++++ Information shown ++++

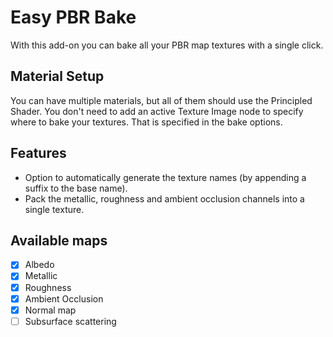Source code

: # Easy PBR Bake
With this add-on you can bake all your PBR map textures with a single click.

## Material Setup
You can have multiple materials, but all of them should use the Principled Shader. You don't need to add an active Texture Image node to specify where to bake your textures. That is specified in the bake options.

## Features
* Option to automatically generate the texture names (by appending a suffix to the base name).
* Pack the metallic, roughness and ambient occlusion channels into a single texture.

## Available maps
- [x] Albedo
- [x] Metallic
- [x] Roughness
- [x] Ambient Occlusion
- [x] Normal map
- [ ] Subsurface scattering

++++

> **Exercise**
With the pictures left aside, set down each entry above exactly as it stands.

> **Task result**
Source code

: # Easy PBR Bake
With this add-on you can bake all your PBR map textures with a single click.

## Material Setup
You can have multiple materials, but all of them should use the Principled Shader. You don't need to add an active Texture Image node to specify where to bake your textures. That is specified in the bake options.

## Features
* Option to automatically generate the texture names (by appending a suffix to the base name).
* Pack the metallic, roughness and ambient occlusion channels into a single texture.

## Available maps
- [x] Albedo
- [x] Metallic
- [x] Roughness
- [x] Ambient Occlusion
- [x] Normal map
- [ ] Subsurface scattering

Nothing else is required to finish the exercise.